# Stochastic Gradient Descent

Consider a function that depends on a number of variables $\vec{x}$ and parameters ${\bf w}$,
$$
f_{ {\bf w} }(\vec{x} ) \;,
$$
with the parameters not only affecting the values of the function but  **defining** it (e.g. consider $f_{a}(x) = x^a$).  Consider also another function that depends on $f_{\bf w}$, but not $\vec{x}$ (e.g. by averaging over $\vec{x}$), i.e. $E[f_{\bf w}]$. How do we minimize $E[f_{\bf w}]$? This can be done by taking  $E({\bf w})=E[f_{\bf w}]$, and using (for example) *Gradient Descent* (GD) to find ${\bf w}$ that minimize $E$.

In the case of $E[f_{\bf w}] = \dfrac{1}{n}\displaystyle \sum_{i=0}^{n} Q[ f_{\bf w}(\vec{x}_i)]$, GD becomes (in principle) very expensive as $n \to \infty$, as the parameters are updated using 
$$
{\bf w}^{\prime} = {\bf w} - \alpha {\bf \nabla}_{\bf w} E[f_{\bf w}] \Rightarrow \\
%
{\bf w}^{\prime} = {\bf w} - \dfrac{\alpha}{n} {\bf \nabla}_{\bf w} \displaystyle\sum_{i}^{n} Q[f_{\bf w}(\vec{x})_i] \; ,
$$
i.e. we need to compute the sum at each step. 
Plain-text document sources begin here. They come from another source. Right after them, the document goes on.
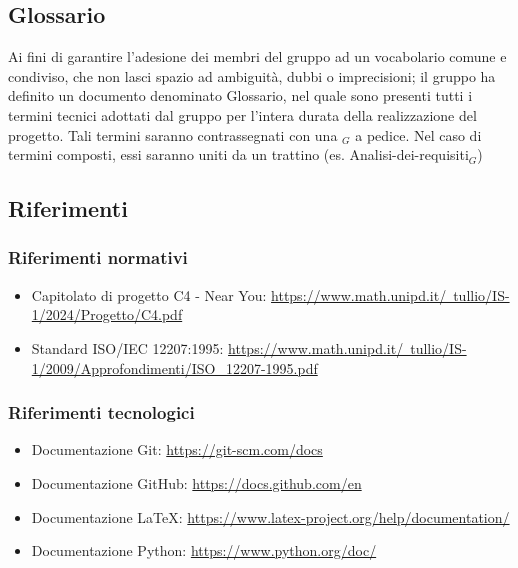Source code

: \documentclass[10pt]{article}
\begin{document}
\begin{justify}
    \subsection{Glossario}
    Ai fini di garantire l'adesione dei membri del gruppo ad un vocabolario comune e condiviso, che non lasci spazio ad ambiguità, dubbi o imprecisioni; il gruppo ha definito un documento denominato Glossario, nel quale sono presenti tutti i termini tecnici adottati dal gruppo per l'intera durata della realizzazione del progetto. Tali termini saranno contrassegnati con una $_G$ a pedice. Nel caso di termini composti, essi saranno uniti da un trattino (es. Analisi-dei-requisiti$_G$)

    \subsection{Riferimenti}
        \subsubsection{Riferimenti normativi}
        \begin{itemize}
            \item Capitolato di progetto C4 - Near You: \href{https://www.math.unipd.it/~tullio/IS-1/2024/Progetto/C4.pdf}{https://www.math.unipd.it/~tullio/IS-1/2024/Progetto/C4.pdf}
            \item Standard ISO/IEC 12207:1995: \href{https://www.math.unipd.it/~tullio/IS-1/2009/Approfondimenti/ISO_12207-1995.pdf}{https://www.math.unipd.it/~tullio/IS-1/2009/Approfondimenti/ISO\_12207-1995.pdf}
        \end{itemize}
        \subsubsection{Riferimenti tecnologici}
        \begin{itemize}
            \item Documentazione Git: \href{https://git-scm.com/docs}{https://git-scm.com/docs}
            \item Documentazione GitHub: \href{https://docs.github.com/en}{https://docs.github.com/en}
            \item Documentazione \LaTeX: \href{https://www.latex-project.org/help/documentation/}{https://www.latex-project.org/help/documentation/}
            \item Documentazione Python: \href{https://www.python.org/doc/}{https://www.python.org/doc/}
        \end{itemize}

\end{justify}
\end{document}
However, instead of computing the sum at each step, we can randomly choose a point $\vec{x}_i$, and update ${\bf w}$ using
$$
{\bf w}^{\prime} = {\bf w} - \alpha {\bf \nabla}_{\bf w} Q[f_{\bf w}(\vec{x})_i] \; .
$$
This is the *Stochastic Gradient Descent* (SGD) algorithm. The idea here is that after $N$ updates, as $N \to \infty$, the steps converge to $\Delta{\bf w}= - \dfrac{\alpha}{N} \displaystyle\sum_{i}^{N}{\bf \nabla}_{\bf w} Q[f_{\bf w}(\vec{x})_i] \approx -\alpha {\bf \nabla}_{\bf w} E[f_{\bf w}]$.


Let's see how it works, by constructing a class!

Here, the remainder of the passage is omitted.